Brief
Look through the entries below, please, and copy every line with the word "sqrt".
:: Data excerpts
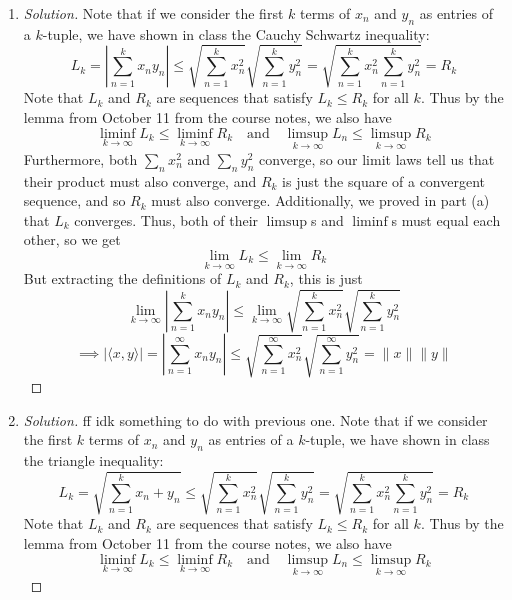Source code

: \documentclass{article}
\begin{document}
\begin{enumerate}
\begin{proof}[Solution]
		Finally, by the comparison test, since $\sum_n (x_n^2 + b_n^2)$,
		we have that $\sum_n (x_ny_n)$ converges as well.
	\end{proof}
	\item \begin{proof}[Solution]\let\qed\relax
		Note that if we consider the first $k$ terms of $x_n$ and $y_n$
		as entries of a $k$-tuple,
		we have shown in class the Cauchy Schwartz inequality:
		\[
			L_k = \left\lvert\sum_{n=1}^k x_ny_n\right\rvert \leq
			\sqrt{\sum_{n=1}^k x^2_n}\sqrt{\sum_{n=1}^k y^2_n}
			= \sqrt{\sum_{n=1}^k x^2_n\sum_{n=1}^k y^2_n} = R_k
		\]
		Note that $L_k$ and $R_k$ are sequences that satisfy $L_k \leq R_k$
		for all $k$.
		Thus by the lemma from October 11 from the course notes,
		we also have
		\[
			\liminf_{k\to\infty} L_k \leq \liminf_{k\to\infty} R_k
			\quad \text{and} \quad
			\limsup_{k\to\infty}L_n \leq \limsup_{k\to\infty}R_k
		\]
		Furthermore, both $\sum_n x_n^2$ and $\sum_n y_n^2$
		converge,
		so our limit laws tell us that their product must also converge,
		and $R_k$ is just the square of a convergent sequence,
		and so $R_k$ must also converge.
		Additionally, we proved in part (a) that $L_k$ converges.
		Thus, both of their $\limsup$s and $\liminf$s
		must equal each other, so we get
		\[
			\lim_{k\to\infty} L_k \leq \lim_{k\to\infty} R_k
		\]
		But extracting the definitions of $L_k$ and $R_k$,
		this is just
		\[
			\lim_{k\to\infty} \left\lvert\sum_{n=1}^k x_ny_n\right\rvert \leq
			\lim_{k\to\infty} \sqrt{\sum_{n=1}^k x^2_n}\sqrt{\sum_{n=1}^k y^2_n}
		\]
		\[
			\implies |\langle x,y \rangle| =
			\left\lvert\sum_{n=1}^\infty x_ny_n\right\rvert \leq
			\sqrt{\sum_{n=1}^\infty x^2_n}\sqrt{\sum_{n=1}^\infty y^2_n}
			= \lVert x \rVert \lVert y \rVert
		\]
	\end{proof}
	\item \begin{proof}[Solution]\let\qed\relax
		ff idk something to do with previous one.
		Note that if we consider the first $k$ terms of $x_n$ and $y_n$
		as entries of a $k$-tuple,
		we have shown in class the triangle inequality:
		\[
			L_k = \sqrt{\sum_{n=1}^k x_n + y_n} \leq
			\sqrt{\sum_{n=1}^k x^2_n}\sqrt{\sum_{n=1}^k y^2_n}
			= \sqrt{\sum_{n=1}^k x^2_n\sum_{n=1}^k y^2_n} = R_k
		\]
		Note that $L_k$ and $R_k$ are sequences that satisfy $L_k \leq R_k$
		for all $k$.
		Thus by the lemma from October 11 from the course notes,
		we also have
		\[
			\liminf_{k\to\infty} L_k \leq \liminf_{k\to\infty} R_k
			\quad \text{and} \quad
			\limsup_{k\to\infty}L_n \leq \limsup_{k\to\infty}R_k
\]
\end{proof}
\end{enumerate}
\end{document}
::::
Response area
			\sqrt{\sum_{n=1}^k x^2_n}\sqrt{\sum_{n=1}^k y^2_n}
			= \sqrt{\sum_{n=1}^k x^2_n\sum_{n=1}^k y^2_n} = R_k
			\lim_{k\to\infty} \sqrt{\sum_{n=1}^k x^2_n}\sqrt{\sum_{n=1}^k y^2_n}
			\sqrt{\sum_{n=1}^\infty x^2_n}\sqrt{\sum_{n=1}^\infty y^2_n}
			L_k = \sqrt{\sum_{n=1}^k x_n + y_n} \leq
			\sqrt{\sum_{n=1}^k x^2_n}\sqrt{\sum_{n=1}^k y^2_n}
			= \sqrt{\sum_{n=1}^k x^2_n\sum_{n=1}^k y^2_n} = R_k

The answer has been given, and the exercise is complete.